Having survived the coldest winter for 30 years, 60 year old, sheep farmer, Martin Yarworth said he will not put a stop to his protest. Now that it's Spring-time, and his sheep have lambed, he said, 'I still own these few sheep and they are my life now. Their line goes back to sheep kept generations ago by my family. They're related to the sheep I helped look after with my father when I was a boy, and on this same land. I would then run to school, and was frequently late! During the lambing season there's much to do with the ewes needing care until the end of April. These sheep bind me to this land; they are part of my reason for being here still. I love this time of the year and always have, but besides all this, I feel it's my spiritual duty to remain here on my family land, and I will not leave.' Martin told me that if he couldn't have his rightful family home, nobody would move him from 'this little bit of land I have left'. He continued to tell me his version of events that lead to his circumstances. 'My reason for living seemed to be wiped out when I was forced to leave the family home. My family had farmed there for over 100 years.'

Martin Yarworth's one time family home, Underhill Farm, near Newnham-on-Severn in Gloucestershire, was repossessed in 2001 when he was told that he'd failed to pay a loan secured against it - a loan he insists he did not take out and knew nothing about. Martin went on to say that his brother had forged his signature and sold the home without his knowledge, and then one day he found that his brother had taken his belongings and left the home, 'He just disappeared.' A building society then succeeded in taking possession of the farm, later to be purchased by someone else and leading to his homelessness. There was then a short time rooftop protest on the farmhouse roof, followed by his setting up home in a horse box on a piece of family land known as, Joins Meadow. A judge had previously ruled that Mr. Yarworth's brother, or someone acting on his behalf, had indeed forged his (Martin's) signature to set up the re-mortgaging of the family farm. Martin knew nothing of his brother's scheming, which was taking place while both brothers were continuing to work the family farm, just as they had done since their parents had died. Consequently, Martin refused to pay the loan, which he couldn't afford anyway. His brother seemingly succeeding with his dishonesty, as nothing was able to be proved either way.

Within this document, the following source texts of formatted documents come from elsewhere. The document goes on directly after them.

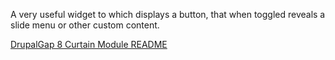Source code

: A very useful widget to which displays a button, that when toggled reveals a slide menu or other custom content.

[DrupalGap 8 Curtain Module README](http://drupalgap.org/project/dg_curtain)
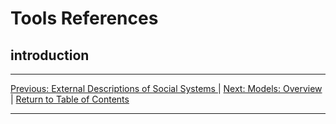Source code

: # Tools References
## introduction

***
[Previous: External Descriptions of Social Systems ](systemcontext) | [Next: Models: Overview](models/overview) | [Return to Table of Contents](../../../../index)

***

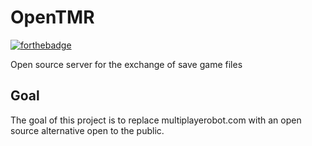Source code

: # OpenTMR
[![forthebadge](https://forthebadge.com/images/badges/gluten-free.svg)](https://forthebadge.com)

Open source server for the exchange of save game files

## Goal
The goal of this project is to replace multiplayerobot.com with an open source alternative open to the public.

While continuing his protest living rough in Joins Meadow across from his former home, Martin found himself in trouble with Forest of Dean District Council, They said he was living in the field at Joins Meadow in Newnham - next to his former farm - without permission, and was breaking planning regulations. Several times he was issued with court injunctions. He attended court and was told he must leave his makeshift home, but he continued to flout all court orders to leave. Martin called for a public inquiry into his plight. Subsequently, he expected to be sent to prison by the judge after failing to comply with the eviction notice, putting himself in contempt of court. During the hearing, Martin's defence barrister, Myles Watkins went on to say, "All he wants to do is live on the land his family have farmed for generations." Judge Michael Harington said that in what was a "long-running and sad case," he would not put Yarworth behind bars and ordered him to pay a fine of £200, with costs of £400.

Though Martin admitted that his legal battle to regain possession of the nearby farm he once called home is now at an end, he always said that giving up his protest would be like admitting he was wrong in the first place. "I was wrongly robbed of my home and livelihood. I will never leave my little piece of my family's farm, which is all I now have left. I played in these fields as a child, and also grew up helping my parents here. With all I've now been through I will never leave. I will draw my last breath here".
While I was photographing Martin, he said to me, 'I won't be rearing any sheep again after this season. It's too much work, and too upsetting'. These words proved to be prophetic as these lambs were indeed the last he reared on his family's land. Martin died the following year, December 30th 2011, of cancer in Gloucestershire Royal Hospital. His protest had lasted 10 years. He was 61.